What would you propose we switch for in place of situps?


----------



## Jarnhamar (10 Jun 2012)

armyguy1 said:
			
		

> I have a question I am hoping someone in the army can give me some info on or even an opinion.
> 
> With all the research that has been conducted on fitness over the past several years, along with conclusive data that supports the fact that sit-ups are terrible for you, why is it that the military has not adapted its training plans to support this?



I've seen plenty of evidence of the CF moving away from sit ups. PSP is getting used more and more to employ better fitness training.

Puckchaser is right. Carrying 90 pounds long distances through shitty terrain. Jumping out of plans in the middle of the night.  Not all physical dangers can be mitigated.


----------



## buzgo (10 Jun 2012)

The situps are on their way out, and I wouldn't be surprised if pushups are going too. Neither exercise is a true measure of anything that we do occupationally. 

There is a new test coming: PSP is working on Project FORCE, to replace the EXPRES test. It will likely be some kind of circuit and will be based on bona fide occupational requirements.


----------



## The_Falcon (27 Jun 2012)

Well doing situps is a rather inaccurate measure of "core" strength/endurance, since the primary purpose of your "core" (including the abdominal muscle group) is stabilize your midline especially while under load.  In essence, stop you from folding up like a wet paper bag.  Ergo, doing situps doesn't really strengthen your core (heavy barbell lifts, and things like hanging leg raises, GHD situps, dragon flags are way more effective), and being able to knock out a ton of them doesn't necessarily mean you have a strong core.


----------



## The_Falcon (28 Jun 2012)

To better explain what I am talking about

http://startingstrength.com/index.php/site/article/abs

http://startingstrength.com/index.php/site/article/core_stability_training


----------



## armyguy1 (28 Jun 2012)

to add to that... Sit-ups can be more of a hip flexor exercise than an abdominal exercise. Anytime the feet are strapped in or someone is pushing them down, you have successfully turned it into more of a hip flexor exercise. 

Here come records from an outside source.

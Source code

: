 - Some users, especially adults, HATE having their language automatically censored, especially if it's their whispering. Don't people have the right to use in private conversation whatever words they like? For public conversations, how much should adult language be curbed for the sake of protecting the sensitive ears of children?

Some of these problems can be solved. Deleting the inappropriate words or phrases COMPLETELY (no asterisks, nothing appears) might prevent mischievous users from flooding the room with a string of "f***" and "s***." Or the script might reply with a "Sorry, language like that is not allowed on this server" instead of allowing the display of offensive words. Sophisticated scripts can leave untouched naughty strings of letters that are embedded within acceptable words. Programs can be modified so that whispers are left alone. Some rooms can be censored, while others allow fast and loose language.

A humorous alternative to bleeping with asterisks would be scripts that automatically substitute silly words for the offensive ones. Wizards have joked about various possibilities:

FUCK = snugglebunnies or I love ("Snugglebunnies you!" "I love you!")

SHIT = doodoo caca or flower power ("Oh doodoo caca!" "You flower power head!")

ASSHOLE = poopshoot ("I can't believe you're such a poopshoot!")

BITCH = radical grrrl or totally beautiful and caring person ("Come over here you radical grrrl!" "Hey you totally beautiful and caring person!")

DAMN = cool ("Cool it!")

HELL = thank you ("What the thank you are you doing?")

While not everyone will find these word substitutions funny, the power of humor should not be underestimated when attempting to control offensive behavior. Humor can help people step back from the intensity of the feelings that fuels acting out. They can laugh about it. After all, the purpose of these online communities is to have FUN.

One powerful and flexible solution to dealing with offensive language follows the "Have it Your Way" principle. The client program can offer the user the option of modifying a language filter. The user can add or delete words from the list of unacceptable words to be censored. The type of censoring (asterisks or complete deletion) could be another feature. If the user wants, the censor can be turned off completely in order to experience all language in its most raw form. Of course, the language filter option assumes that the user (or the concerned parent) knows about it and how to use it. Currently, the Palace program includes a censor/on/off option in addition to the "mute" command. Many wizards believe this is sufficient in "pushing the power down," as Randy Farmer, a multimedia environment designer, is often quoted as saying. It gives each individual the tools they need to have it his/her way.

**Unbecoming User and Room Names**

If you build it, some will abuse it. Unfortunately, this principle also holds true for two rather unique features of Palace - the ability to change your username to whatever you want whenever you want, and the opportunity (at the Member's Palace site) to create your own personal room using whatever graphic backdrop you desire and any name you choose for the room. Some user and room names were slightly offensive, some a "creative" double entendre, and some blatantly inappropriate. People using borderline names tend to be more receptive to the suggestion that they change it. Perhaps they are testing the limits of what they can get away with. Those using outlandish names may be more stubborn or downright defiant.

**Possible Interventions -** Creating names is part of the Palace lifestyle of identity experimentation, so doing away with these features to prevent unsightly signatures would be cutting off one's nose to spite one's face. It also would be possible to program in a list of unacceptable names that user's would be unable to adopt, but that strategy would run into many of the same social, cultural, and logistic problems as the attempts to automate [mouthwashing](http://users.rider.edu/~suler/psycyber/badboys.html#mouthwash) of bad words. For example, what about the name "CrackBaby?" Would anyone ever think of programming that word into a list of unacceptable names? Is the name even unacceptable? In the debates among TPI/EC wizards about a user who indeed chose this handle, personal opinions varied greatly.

Squats, is actually an outstanding CORE training exercise. Also front and side planks are great too. I would strongly encourage anybody wanting to learn more about proper core strengthening to read up on Dr. Stewart McGill. A professor at the University of Waterloo and a world leading expert in spine stability and core strengthening. If you read his stuff you will learn what to do, how to do it, and what not to do. You will be shocked at how bad most core exercise programs are after reading his work.


----------



## buzgo (28 Jun 2012)

armyguy1 said:
			
		

> to add to that... Sit-ups can be more of a hip flexor exercise than an abdominal exercise. Anytime the feet are strapped in or someone is pushing them down, you have successfully turned it into more of a hip flexor exercise.
> 
> Squats, is actually an outstanding CORE training exercise. Also front and side planks are great too. I would strongly encourage anybody wanting to learn more about proper core strengthening to read up on Dr. Stewart McGill. A professor at the University of Waterloo and a world leading expert in spine stability and core strengthening. If you read his stuff you will learn what to do, how to do it, and what not to do. You will be shocked at how bad most core exercise programs are after reading his work.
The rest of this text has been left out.